Duas garotas chegaram depois. Uma delas era irmã do rapaz da tesoura e tinha uma linguagem maliciosa, embora fosse mais resignada que sua amiga, extremamente coquete, inteiramente enfeitada e exibida. Apesar de me sentir atraído pela beleza das duas, elas completavam a decadência daquele ambiente e o tornavam mais ameaçador. Não havia nada na conversa das duas com os rapazes ali que não tornasse evidente que elas estavam dispostas a buscar muito prazer e vantagens para si mesmas.

- E ai Carlão! Onde está trabalhando agora? Ou parou? Essa moto é sua? Perguntou a irmã do cabeleireiro.

- Estou pagando ela já fazem seis meses, e você? Tá sem fazer nada por ai? Respondeu o tal Carlão, dono da moto, sem sequer levar em conta as outras duas perguntas.

- Estou trabalhando com meu irmão aqui, atendendo as mulheres. Mas se você sugerir algo melhor...

- que é isso mulher?

- to falando sério, vou ficar por aqui sempre?

- ela quer money fácil Carlos, interrompeu a amiga espetaculosa.

- olha só você insinuando que sou uma...

- vixi! Heim você vai ficar por aqui? Perguntou o cabeleireiro à sua irmã.

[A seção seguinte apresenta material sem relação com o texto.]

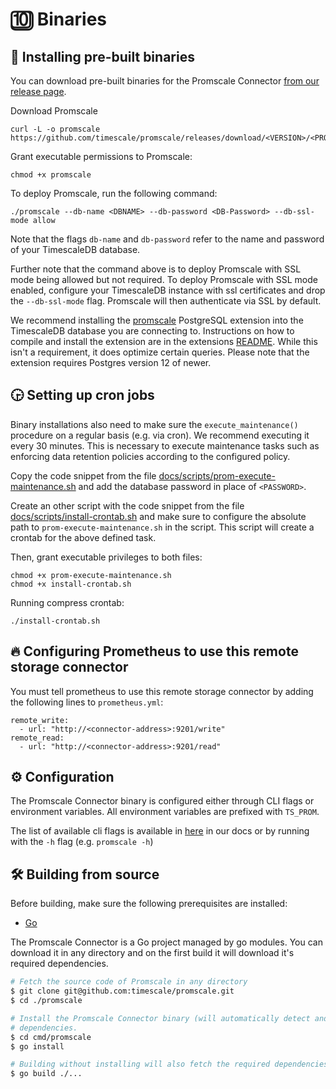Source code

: # 🔟 Binaries

## 🔧 Installing pre-built binaries

You can download pre-built binaries for the Promscale
Connector [from our release page](https://github.com/timescale/promscale/releases).

Download Promscale

```
curl -L -o promscale https://github.com/timescale/promscale/releases/download/<VERSION>/<PROMSCALE_DISTRIBUTION>
```

Grant executable permissions to Promscale:

```
chmod +x promscale
```

To deploy Promscale, run the following command:
```
./promscale --db-name <DBNAME> --db-password <DB-Password> --db-ssl-mode allow
```
Note that the flags `db-name` and `db-password` refer to the name and password of your TimescaleDB database.

Further note that the command above is to deploy Promscale with SSL mode being allowed but not required. To deploy Promscale with SSL mode enabled, configure your TimescaleDB instance with ssl certificates and drop the `--db-ssl-mode` flag.  Promscale will then authenticate via SSL by default.

We recommend installing the [promscale](https://github.com/timescale/promscale_extension/releases)
PostgreSQL extension into the TimescaleDB database you are connecting to.
Instructions on how to compile and install the extension are in the
extensions [README](https://github.com/timescale/promscale_extension/blob/master/Readme.md). While this isn't a requirement, it
does optimize certain queries.
Please note that the extension requires Postgres version 12 of newer.

## 🕞 Setting up cron jobs

Binary installations also need to make sure the `execute_maintenance()`
procedure on a regular basis (e.g. via cron). We recommend executing it every
30 minutes. This is necessary to execute maintenance tasks such as enforcing
data retention policies according to the configured policy.

Copy the code snippet from the file [docs/scripts/prom-execute-maintenance.sh](/docs/scripts/prom-execute-maintenance.sh) and add the database password in place of `<PASSWORD>`.

Create an other script with the code snippet from the file [docs/scripts/install-crontab.sh](/docs/scripts/install-crontab.sh) and make sure to configure the absolute path to `prom-execute-maintenance.sh` in the script. This script will create a crontab for the above defined task.

Then, grant executable privileges to both files:

```
chmod +x prom-execute-maintenance.sh
chmod +x install-crontab.sh
```

Running compress crontab:

```
./install-crontab.sh
```

## 🔥 Configuring Prometheus to use this remote storage connector

You must tell prometheus to use this remote storage connector by adding
the following lines to `prometheus.yml`:
```
remote_write:
  - url: "http://<connector-address>:9201/write"
remote_read:
  - url: "http://<connector-address>:9201/read"
```

## ⚙️ Configuration

The Promscale Connector binary is configured either through
CLI flags or environment variables. All environment variables are
prefixed with `TS_PROM`.


The list of available cli flags is available in [here](/docs/cli.md) in
our docs or by running with the `-h` flag (e.g. `promscale -h`)

## 🛠 Building from source

Before building, make sure the following prerequisites are installed:

* [Go](https://golang.org/dl/)

The Promscale Connector is a Go project managed by go
modules. You can download it in
any directory and on the first build it will download it's required
dependencies.

```bash
# Fetch the source code of Promscale in any directory
$ git clone git@github.com:timescale/promscale.git
$ cd ./promscale

# Install the Promscale Connector binary (will automatically detect and download)
# dependencies.
$ cd cmd/promscale
$ go install

# Building without installing will also fetch the required dependencies
$ go build ./...
```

- não vou sair, só volto à noite.

- mas não vai trabalhar hoje?

- tem algum horário agendado para alguém ai, pra que eu possa atender?

- ainda não.

Ao sair daquele lugar, depois de haver pago bem barato pelo serviço, não sei por qual razão me sentia perseguido por aquela gente. Apressei meus passos como se alguém estivesse próximo de golpear minha cabeça. Não olhava para trás, apenas caminhava mais ou menos aflito, preparado para virar um golpe violento caso me tocassem. Cheguei até a escada que dava para minha casa, subi até a metade dela, parei no intervalo onde ela fazia a curva, e olhei na direção da barbearia, mas nada. Não havia ninguém na porta, somente a moto solitária. Provavelmente os assuntos ambiciosos continuaram com mais força em minha ausência. Era fácil para aquela gente esquecer-se de trabalhar. Pareciam pessoas mais gananciosas que milionários disputando entre si lucro e poder. Aqueles assuntos que tratavam entre si na barbearia eram muito parecidos com os de pessoas abastadas que conversam inofensivamente sobre futilidades em que gastaram muito dinheiro. Naquele ambiente, entretanto, falava-se sobre o que se faria caso tivessem dinheiro. A comunicação vinha em forma de um desejo a ser realizado a qualquer custo. Não eram ladrões, nem criminosos, mas, me parecia, havia certa disposição para a desonestidade muito contida neles. Era visível uma inexplicável revolta irracional em seus rostos, revoltas sentimentais do tipo: Por que os outros têm mais dinheiro do que eu?Por que tem uma vida melhor que a minha? Se pudessem perguntar a Marx, provavelmente teriam uma resposta solene e dita com euforia: é a ditadura do burguês, do capitalista, que esmaga você! Uma revolta por viver na pobreza, por não ser esperto o suficiente para se dar bem, para ganhar muito dinheiro. Havia um vazio que assombrava de maneira funesta e perigosa aquelas vidas mal tratadas. Mas tudo isso é apenas meu ponto de vista, desde a minha vida e das condições em que vivi. E o ponto de vista de cada uma daquelas pessoas?